* **What you are asked to do**:
Once the line containing "var express = require('express')" is found in the entries below, restate it and each following line word for word, stopping after the line containing "app.set('view engine', 'jade');".
(Dataset content)
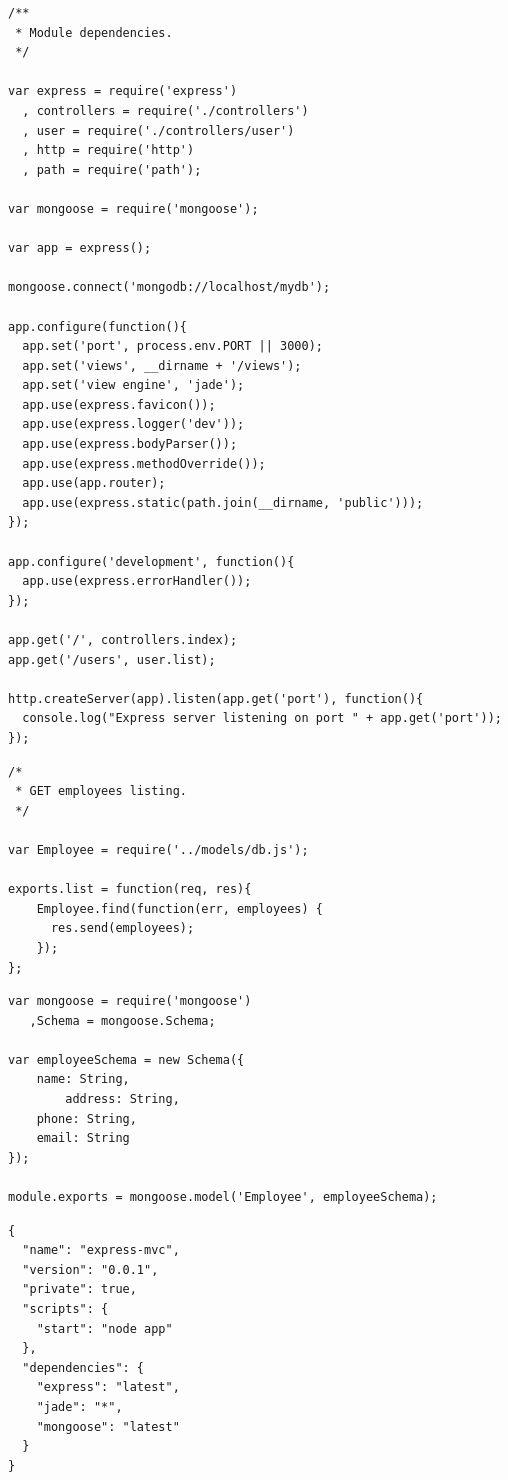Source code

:\lstset{language=JavaScript,caption=app.js}
\begin{lstlisting}
/**
 * Module dependencies.
 */

var express = require('express')
  , controllers = require('./controllers')
  , user = require('./controllers/user')
  , http = require('http')
  , path = require('path');

var mongoose = require('mongoose');

var app = express();

mongoose.connect('mongodb://localhost/mydb');

app.configure(function(){
  app.set('port', process.env.PORT || 3000);
  app.set('views', __dirname + '/views');
  app.set('view engine', 'jade');
  app.use(express.favicon());
  app.use(express.logger('dev'));
  app.use(express.bodyParser());
  app.use(express.methodOverride());
  app.use(app.router);
  app.use(express.static(path.join(__dirname, 'public')));
});

app.configure('development', function(){
  app.use(express.errorHandler());
});

app.get('/', controllers.index);
app.get('/users', user.list);

http.createServer(app).listen(app.get('port'), function(){
  console.log("Express server listening on port " + app.get('port'));
});
\end{lstlisting}

\lstset{language=JavaScript,caption=controllers/user.js}
\begin{lstlisting}
/*
 * GET employees listing.
 */

var Employee = require('../models/db.js');

exports.list = function(req, res){
	Employee.find(function(err, employees) {
	  res.send(employees);
	});
};
\end{lstlisting}

\lstset{language=JavaScript,caption=models/db.js}
\begin{lstlisting}
var mongoose = require('mongoose')
   ,Schema = mongoose.Schema;
 
var employeeSchema = new Schema({
    name: String,
		address: String,
    phone: String,
    email: String
});
 
module.exports = mongoose.model('Employee', employeeSchema);
\end{lstlisting}


\lstset{language=JavaScript,caption=package.json}
\begin{lstlisting}
{
  "name": "express-mvc",
  "version": "0.0.1",
  "private": true,
  "scripts": {
    "start": "node app"
  },
  "dependencies": {
    "express": "latest",
    "jade": "*",
    "mongoose": "latest"
  }
}
\end{lstlisting}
(End Dataset content)
* **Exercise result**:
var express = require('express')
  , controllers = require('./controllers')
  , user = require('./controllers/user')
  , http = require('http')
  , path = require('path');

var mongoose = require('mongoose');

var app = express();

mongoose.connect('mongodb://localhost/mydb');

app.configure(function(){
  app.set('port', process.env.PORT || 3000);
  app.set('views', __dirname + '/views');
  app.set('view engine', 'jade');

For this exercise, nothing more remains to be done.